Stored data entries
====

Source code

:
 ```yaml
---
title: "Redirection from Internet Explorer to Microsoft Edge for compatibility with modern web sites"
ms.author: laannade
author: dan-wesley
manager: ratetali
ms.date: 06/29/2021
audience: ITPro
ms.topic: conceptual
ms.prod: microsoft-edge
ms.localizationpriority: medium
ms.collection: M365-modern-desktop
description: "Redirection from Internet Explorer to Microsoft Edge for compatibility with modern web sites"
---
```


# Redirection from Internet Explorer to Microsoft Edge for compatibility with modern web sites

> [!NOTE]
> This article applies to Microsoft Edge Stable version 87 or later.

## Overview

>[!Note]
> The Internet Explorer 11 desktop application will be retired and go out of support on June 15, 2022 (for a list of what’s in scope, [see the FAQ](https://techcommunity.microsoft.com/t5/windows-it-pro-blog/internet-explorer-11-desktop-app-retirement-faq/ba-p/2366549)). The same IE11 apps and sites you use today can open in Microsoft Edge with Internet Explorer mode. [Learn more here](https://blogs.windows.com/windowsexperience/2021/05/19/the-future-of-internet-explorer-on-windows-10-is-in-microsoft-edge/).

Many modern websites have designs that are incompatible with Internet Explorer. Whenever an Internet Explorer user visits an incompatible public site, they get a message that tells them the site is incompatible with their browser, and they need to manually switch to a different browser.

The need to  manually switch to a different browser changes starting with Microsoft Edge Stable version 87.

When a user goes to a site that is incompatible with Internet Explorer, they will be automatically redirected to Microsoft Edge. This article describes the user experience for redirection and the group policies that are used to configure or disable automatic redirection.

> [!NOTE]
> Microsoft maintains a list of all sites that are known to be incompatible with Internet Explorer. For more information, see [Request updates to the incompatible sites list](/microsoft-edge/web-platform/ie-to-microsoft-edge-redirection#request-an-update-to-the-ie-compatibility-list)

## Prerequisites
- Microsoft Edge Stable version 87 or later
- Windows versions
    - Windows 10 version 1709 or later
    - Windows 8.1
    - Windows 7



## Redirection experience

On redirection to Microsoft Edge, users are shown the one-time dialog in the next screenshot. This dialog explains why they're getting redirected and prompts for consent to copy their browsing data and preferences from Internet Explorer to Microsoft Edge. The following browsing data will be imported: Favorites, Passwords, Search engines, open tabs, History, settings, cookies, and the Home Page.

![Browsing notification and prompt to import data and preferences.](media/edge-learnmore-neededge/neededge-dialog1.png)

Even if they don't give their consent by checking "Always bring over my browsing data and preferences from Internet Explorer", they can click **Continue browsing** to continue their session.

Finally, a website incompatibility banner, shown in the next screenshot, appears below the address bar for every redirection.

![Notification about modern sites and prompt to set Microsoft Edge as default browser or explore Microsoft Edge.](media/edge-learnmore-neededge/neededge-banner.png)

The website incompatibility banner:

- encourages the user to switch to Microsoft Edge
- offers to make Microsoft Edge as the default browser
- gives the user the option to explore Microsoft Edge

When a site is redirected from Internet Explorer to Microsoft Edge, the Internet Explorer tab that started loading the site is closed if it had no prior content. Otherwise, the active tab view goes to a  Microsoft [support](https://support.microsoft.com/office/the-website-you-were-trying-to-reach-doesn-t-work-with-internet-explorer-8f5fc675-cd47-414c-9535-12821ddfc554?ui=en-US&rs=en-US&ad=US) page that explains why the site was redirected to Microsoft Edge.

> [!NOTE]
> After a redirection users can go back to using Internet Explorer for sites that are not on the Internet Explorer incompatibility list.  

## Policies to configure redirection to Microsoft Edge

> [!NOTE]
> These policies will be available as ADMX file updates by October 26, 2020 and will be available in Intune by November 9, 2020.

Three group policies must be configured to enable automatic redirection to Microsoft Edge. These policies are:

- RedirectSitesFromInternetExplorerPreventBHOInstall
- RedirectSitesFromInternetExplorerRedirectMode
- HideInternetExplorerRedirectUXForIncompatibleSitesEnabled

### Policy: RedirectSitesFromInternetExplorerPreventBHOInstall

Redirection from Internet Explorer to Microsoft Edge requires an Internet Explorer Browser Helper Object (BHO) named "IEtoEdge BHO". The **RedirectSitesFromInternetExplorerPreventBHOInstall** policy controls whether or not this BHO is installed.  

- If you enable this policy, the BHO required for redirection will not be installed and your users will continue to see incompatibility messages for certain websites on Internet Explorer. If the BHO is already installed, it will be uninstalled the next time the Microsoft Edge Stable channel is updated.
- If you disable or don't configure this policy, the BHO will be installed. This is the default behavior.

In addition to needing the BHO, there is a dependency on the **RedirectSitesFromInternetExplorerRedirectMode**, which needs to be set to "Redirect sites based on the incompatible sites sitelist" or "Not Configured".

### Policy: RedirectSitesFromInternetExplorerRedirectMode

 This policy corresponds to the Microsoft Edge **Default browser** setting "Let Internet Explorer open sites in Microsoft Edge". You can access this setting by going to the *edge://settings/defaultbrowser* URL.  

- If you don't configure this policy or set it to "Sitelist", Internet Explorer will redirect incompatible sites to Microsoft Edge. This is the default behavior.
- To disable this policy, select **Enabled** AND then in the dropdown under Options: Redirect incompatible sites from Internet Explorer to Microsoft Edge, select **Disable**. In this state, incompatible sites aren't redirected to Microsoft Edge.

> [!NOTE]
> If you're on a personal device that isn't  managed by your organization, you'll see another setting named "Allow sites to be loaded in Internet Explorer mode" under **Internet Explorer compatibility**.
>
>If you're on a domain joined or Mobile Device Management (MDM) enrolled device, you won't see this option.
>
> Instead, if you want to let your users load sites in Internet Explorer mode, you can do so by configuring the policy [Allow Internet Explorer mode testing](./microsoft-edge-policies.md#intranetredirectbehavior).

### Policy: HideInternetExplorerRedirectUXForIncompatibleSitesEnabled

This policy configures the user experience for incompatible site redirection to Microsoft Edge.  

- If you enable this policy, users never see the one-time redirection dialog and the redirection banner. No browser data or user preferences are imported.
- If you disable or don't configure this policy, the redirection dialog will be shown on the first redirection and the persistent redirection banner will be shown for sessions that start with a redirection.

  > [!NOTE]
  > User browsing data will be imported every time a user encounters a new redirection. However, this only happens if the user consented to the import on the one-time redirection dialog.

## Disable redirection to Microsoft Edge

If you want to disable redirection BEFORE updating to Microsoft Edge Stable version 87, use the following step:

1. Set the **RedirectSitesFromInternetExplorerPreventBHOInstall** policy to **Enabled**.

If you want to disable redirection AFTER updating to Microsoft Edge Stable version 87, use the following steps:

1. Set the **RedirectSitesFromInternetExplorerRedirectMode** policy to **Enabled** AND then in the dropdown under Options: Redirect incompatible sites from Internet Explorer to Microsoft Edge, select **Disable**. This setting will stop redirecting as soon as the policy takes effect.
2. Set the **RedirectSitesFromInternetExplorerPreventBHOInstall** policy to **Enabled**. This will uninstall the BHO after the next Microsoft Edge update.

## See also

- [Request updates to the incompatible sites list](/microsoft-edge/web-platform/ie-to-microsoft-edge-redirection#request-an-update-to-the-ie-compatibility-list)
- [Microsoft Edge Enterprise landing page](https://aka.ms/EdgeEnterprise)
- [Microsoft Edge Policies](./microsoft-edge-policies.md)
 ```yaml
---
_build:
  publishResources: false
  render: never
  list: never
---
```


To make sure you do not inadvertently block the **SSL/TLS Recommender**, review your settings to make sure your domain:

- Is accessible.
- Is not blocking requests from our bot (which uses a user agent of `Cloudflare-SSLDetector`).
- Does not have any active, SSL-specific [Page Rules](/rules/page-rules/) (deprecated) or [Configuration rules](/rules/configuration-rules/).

====

:: Required work ::
Every entry must be output again exactly as it was given.

:: Exercise solution ::
Source code

:
 ```yaml
---
title: "Redirection from Internet Explorer to Microsoft Edge for compatibility with modern web sites"
ms.author: laannade
author: dan-wesley
manager: ratetali
ms.date: 06/29/2021
audience: ITPro
ms.topic: conceptual
ms.prod: microsoft-edge
ms.localizationpriority: medium
ms.collection: M365-modern-desktop
description: "Redirection from Internet Explorer to Microsoft Edge for compatibility with modern web sites"
---
```


# Redirection from Internet Explorer to Microsoft Edge for compatibility with modern web sites

> [!NOTE]
> This article applies to Microsoft Edge Stable version 87 or later.

## Overview

>[!Note]
> The Internet Explorer 11 desktop application will be retired and go out of support on June 15, 2022 (for a list of what’s in scope, [see the FAQ](https://techcommunity.microsoft.com/t5/windows-it-pro-blog/internet-explorer-11-desktop-app-retirement-faq/ba-p/2366549)). The same IE11 apps and sites you use today can open in Microsoft Edge with Internet Explorer mode. [Learn more here](https://blogs.windows.com/windowsexperience/2021/05/19/the-future-of-internet-explorer-on-windows-10-is-in-microsoft-edge/).

Many modern websites have designs that are incompatible with Internet Explorer. Whenever an Internet Explorer user visits an incompatible public site, they get a message that tells them the site is incompatible with their browser, and they need to manually switch to a different browser.

The need to  manually switch to a different browser changes starting with Microsoft Edge Stable version 87.

When a user goes to a site that is incompatible with Internet Explorer, they will be automatically redirected to Microsoft Edge. This article describes the user experience for redirection and the group policies that are used to configure or disable automatic redirection.

> [!NOTE]
> Microsoft maintains a list of all sites that are known to be incompatible with Internet Explorer. For more information, see [Request updates to the incompatible sites list](/microsoft-edge/web-platform/ie-to-microsoft-edge-redirection#request-an-update-to-the-ie-compatibility-list)

## Prerequisites
- Microsoft Edge Stable version 87 or later
- Windows versions
    - Windows 10 version 1709 or later
    - Windows 8.1
    - Windows 7



## Redirection experience

On redirection to Microsoft Edge, users are shown the one-time dialog in the next screenshot. This dialog explains why they're getting redirected and prompts for consent to copy their browsing data and preferences from Internet Explorer to Microsoft Edge. The following browsing data will be imported: Favorites, Passwords, Search engines, open tabs, History, settings, cookies, and the Home Page.

![Browsing notification and prompt to import data and preferences.](media/edge-learnmore-neededge/neededge-dialog1.png)

Even if they don't give their consent by checking "Always bring over my browsing data and preferences from Internet Explorer", they can click **Continue browsing** to continue their session.

Finally, a website incompatibility banner, shown in the next screenshot, appears below the address bar for every redirection.

![Notification about modern sites and prompt to set Microsoft Edge as default browser or explore Microsoft Edge.](media/edge-learnmore-neededge/neededge-banner.png)

The website incompatibility banner:

- encourages the user to switch to Microsoft Edge
- offers to make Microsoft Edge as the default browser
- gives the user the option to explore Microsoft Edge

When a site is redirected from Internet Explorer to Microsoft Edge, the Internet Explorer tab that started loading the site is closed if it had no prior content. Otherwise, the active tab view goes to a  Microsoft [support](https://support.microsoft.com/office/the-website-you-were-trying-to-reach-doesn-t-work-with-internet-explorer-8f5fc675-cd47-414c-9535-12821ddfc554?ui=en-US&rs=en-US&ad=US) page that explains why the site was redirected to Microsoft Edge.

> [!NOTE]
> After a redirection users can go back to using Internet Explorer for sites that are not on the Internet Explorer incompatibility list.  

## Policies to configure redirection to Microsoft Edge

> [!NOTE]
> These policies will be available as ADMX file updates by October 26, 2020 and will be available in Intune by November 9, 2020.

Three group policies must be configured to enable automatic redirection to Microsoft Edge. These policies are:

- RedirectSitesFromInternetExplorerPreventBHOInstall
- RedirectSitesFromInternetExplorerRedirectMode
- HideInternetExplorerRedirectUXForIncompatibleSitesEnabled

### Policy: RedirectSitesFromInternetExplorerPreventBHOInstall

Redirection from Internet Explorer to Microsoft Edge requires an Internet Explorer Browser Helper Object (BHO) named "IEtoEdge BHO". The **RedirectSitesFromInternetExplorerPreventBHOInstall** policy controls whether or not this BHO is installed.  

- If you enable this policy, the BHO required for redirection will not be installed and your users will continue to see incompatibility messages for certain websites on Internet Explorer. If the BHO is already installed, it will be uninstalled the next time the Microsoft Edge Stable channel is updated.
- If you disable or don't configure this policy, the BHO will be installed. This is the default behavior.

In addition to needing the BHO, there is a dependency on the **RedirectSitesFromInternetExplorerRedirectMode**, which needs to be set to "Redirect sites based on the incompatible sites sitelist" or "Not Configured".

### Policy: RedirectSitesFromInternetExplorerRedirectMode

 This policy corresponds to the Microsoft Edge **Default browser** setting "Let Internet Explorer open sites in Microsoft Edge". You can access this setting by going to the *edge://settings/defaultbrowser* URL.  

- If you don't configure this policy or set it to "Sitelist", Internet Explorer will redirect incompatible sites to Microsoft Edge. This is the default behavior.
- To disable this policy, select **Enabled** AND then in the dropdown under Options: Redirect incompatible sites from Internet Explorer to Microsoft Edge, select **Disable**. In this state, incompatible sites aren't redirected to Microsoft Edge.

> [!NOTE]
> If you're on a personal device that isn't  managed by your organization, you'll see another setting named "Allow sites to be loaded in Internet Explorer mode" under **Internet Explorer compatibility**.
>
>If you're on a domain joined or Mobile Device Management (MDM) enrolled device, you won't see this option.
>
> Instead, if you want to let your users load sites in Internet Explorer mode, you can do so by configuring the policy [Allow Internet Explorer mode testing](./microsoft-edge-policies.md#intranetredirectbehavior).

### Policy: HideInternetExplorerRedirectUXForIncompatibleSitesEnabled

This policy configures the user experience for incompatible site redirection to Microsoft Edge.  

- If you enable this policy, users never see the one-time redirection dialog and the redirection banner. No browser data or user preferences are imported.
- If you disable or don't configure this policy, the redirection dialog will be shown on the first redirection and the persistent redirection banner will be shown for sessions that start with a redirection.

  > [!NOTE]
  > User browsing data will be imported every time a user encounters a new redirection. However, this only happens if the user consented to the import on the one-time redirection dialog.

## Disable redirection to Microsoft Edge

If you want to disable redirection BEFORE updating to Microsoft Edge Stable version 87, use the following step:

1. Set the **RedirectSitesFromInternetExplorerPreventBHOInstall** policy to **Enabled**.

If you want to disable redirection AFTER updating to Microsoft Edge Stable version 87, use the following steps:

1. Set the **RedirectSitesFromInternetExplorerRedirectMode** policy to **Enabled** AND then in the dropdown under Options: Redirect incompatible sites from Internet Explorer to Microsoft Edge, select **Disable**. This setting will stop redirecting as soon as the policy takes effect.
2. Set the **RedirectSitesFromInternetExplorerPreventBHOInstall** policy to **Enabled**. This will uninstall the BHO after the next Microsoft Edge update.

## See also

- [Request updates to the incompatible sites list](/microsoft-edge/web-platform/ie-to-microsoft-edge-redirection#request-an-update-to-the-ie-compatibility-list)
- [Microsoft Edge Enterprise landing page](https://aka.ms/EdgeEnterprise)
- [Microsoft Edge Policies](./microsoft-edge-policies.md)
 ```yaml
---
_build:
  publishResources: false
  render: never
  list: never
---
```


To make sure you do not inadvertently block the **SSL/TLS Recommender**, review your settings to make sure your domain:

- Is accessible.
- Is not blocking requests from our bot (which uses a user agent of `Cloudflare-SSLDetector`).
- Does not have any active, SSL-specific [Page Rules](/rules/page-rules/) (deprecated) or [Configuration rules](/rules/configuration-rules/).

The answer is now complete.